Some lines of these records may hold the word "means"; state how many, using only the number.

Pictures paired with source code
::::
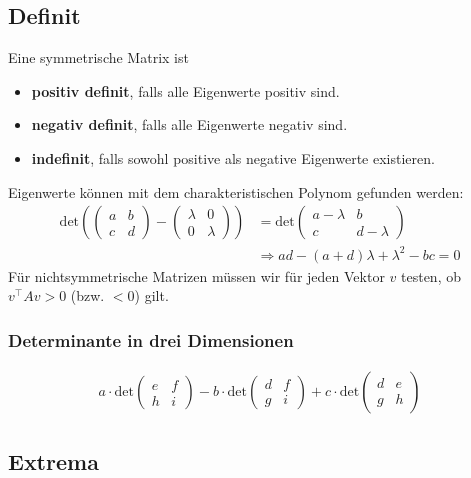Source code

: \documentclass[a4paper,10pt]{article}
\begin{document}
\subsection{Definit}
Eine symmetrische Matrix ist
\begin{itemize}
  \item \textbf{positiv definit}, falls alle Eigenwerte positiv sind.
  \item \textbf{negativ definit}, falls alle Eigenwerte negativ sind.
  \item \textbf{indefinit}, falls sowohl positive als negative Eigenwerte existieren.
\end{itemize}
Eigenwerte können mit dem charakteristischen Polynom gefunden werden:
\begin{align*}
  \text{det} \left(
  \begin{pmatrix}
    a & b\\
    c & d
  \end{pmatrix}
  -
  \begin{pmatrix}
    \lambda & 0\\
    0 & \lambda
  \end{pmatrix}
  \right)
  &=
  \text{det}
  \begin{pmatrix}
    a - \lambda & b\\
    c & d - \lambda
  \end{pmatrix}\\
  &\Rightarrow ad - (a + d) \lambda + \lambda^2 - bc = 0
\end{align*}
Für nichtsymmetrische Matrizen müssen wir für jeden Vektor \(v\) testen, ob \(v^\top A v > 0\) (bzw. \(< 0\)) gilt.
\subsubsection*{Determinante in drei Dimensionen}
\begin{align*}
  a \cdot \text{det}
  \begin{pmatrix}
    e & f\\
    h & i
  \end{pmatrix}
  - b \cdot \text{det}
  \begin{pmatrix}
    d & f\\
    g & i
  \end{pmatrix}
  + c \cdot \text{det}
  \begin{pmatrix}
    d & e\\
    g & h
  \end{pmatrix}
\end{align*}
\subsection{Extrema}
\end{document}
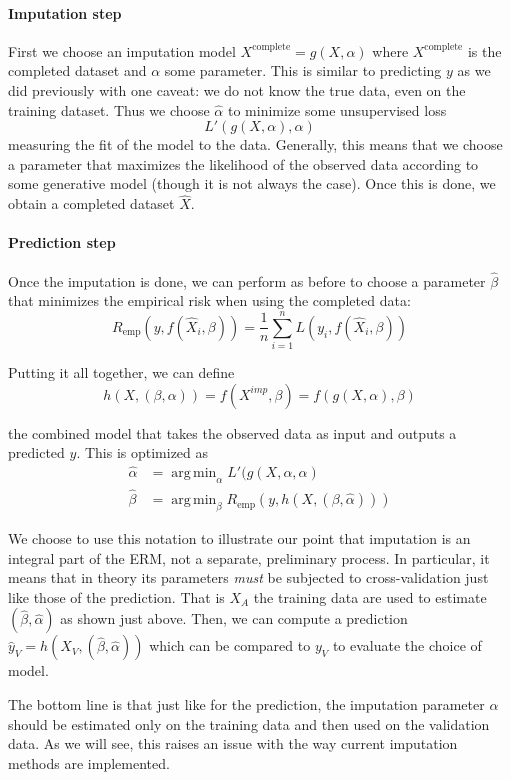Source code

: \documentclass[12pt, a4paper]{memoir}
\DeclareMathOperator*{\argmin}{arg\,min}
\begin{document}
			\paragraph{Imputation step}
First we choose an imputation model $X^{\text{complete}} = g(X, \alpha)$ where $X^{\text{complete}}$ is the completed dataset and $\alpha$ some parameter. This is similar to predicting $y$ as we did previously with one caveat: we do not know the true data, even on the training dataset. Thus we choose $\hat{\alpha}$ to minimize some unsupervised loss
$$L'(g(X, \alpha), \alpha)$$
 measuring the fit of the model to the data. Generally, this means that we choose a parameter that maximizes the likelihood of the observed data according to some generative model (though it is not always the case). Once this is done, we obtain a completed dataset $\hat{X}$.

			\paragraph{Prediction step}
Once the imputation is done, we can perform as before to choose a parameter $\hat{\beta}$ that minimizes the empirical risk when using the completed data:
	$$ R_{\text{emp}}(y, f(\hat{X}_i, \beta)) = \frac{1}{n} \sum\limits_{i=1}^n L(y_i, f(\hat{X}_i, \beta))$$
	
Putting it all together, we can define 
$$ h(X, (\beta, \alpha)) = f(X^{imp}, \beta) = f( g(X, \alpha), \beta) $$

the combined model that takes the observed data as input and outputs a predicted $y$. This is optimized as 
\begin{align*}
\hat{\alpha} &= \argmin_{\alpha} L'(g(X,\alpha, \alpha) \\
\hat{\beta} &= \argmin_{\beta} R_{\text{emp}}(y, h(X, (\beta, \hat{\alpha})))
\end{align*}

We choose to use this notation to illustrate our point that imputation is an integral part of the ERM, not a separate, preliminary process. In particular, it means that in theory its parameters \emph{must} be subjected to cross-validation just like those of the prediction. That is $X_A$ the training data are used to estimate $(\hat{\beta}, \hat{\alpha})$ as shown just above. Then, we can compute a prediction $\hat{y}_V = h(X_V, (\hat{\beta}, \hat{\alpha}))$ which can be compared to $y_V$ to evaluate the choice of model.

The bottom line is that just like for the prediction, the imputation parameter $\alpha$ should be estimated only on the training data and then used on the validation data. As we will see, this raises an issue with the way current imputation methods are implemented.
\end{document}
::::
__ANSWER AREA__
2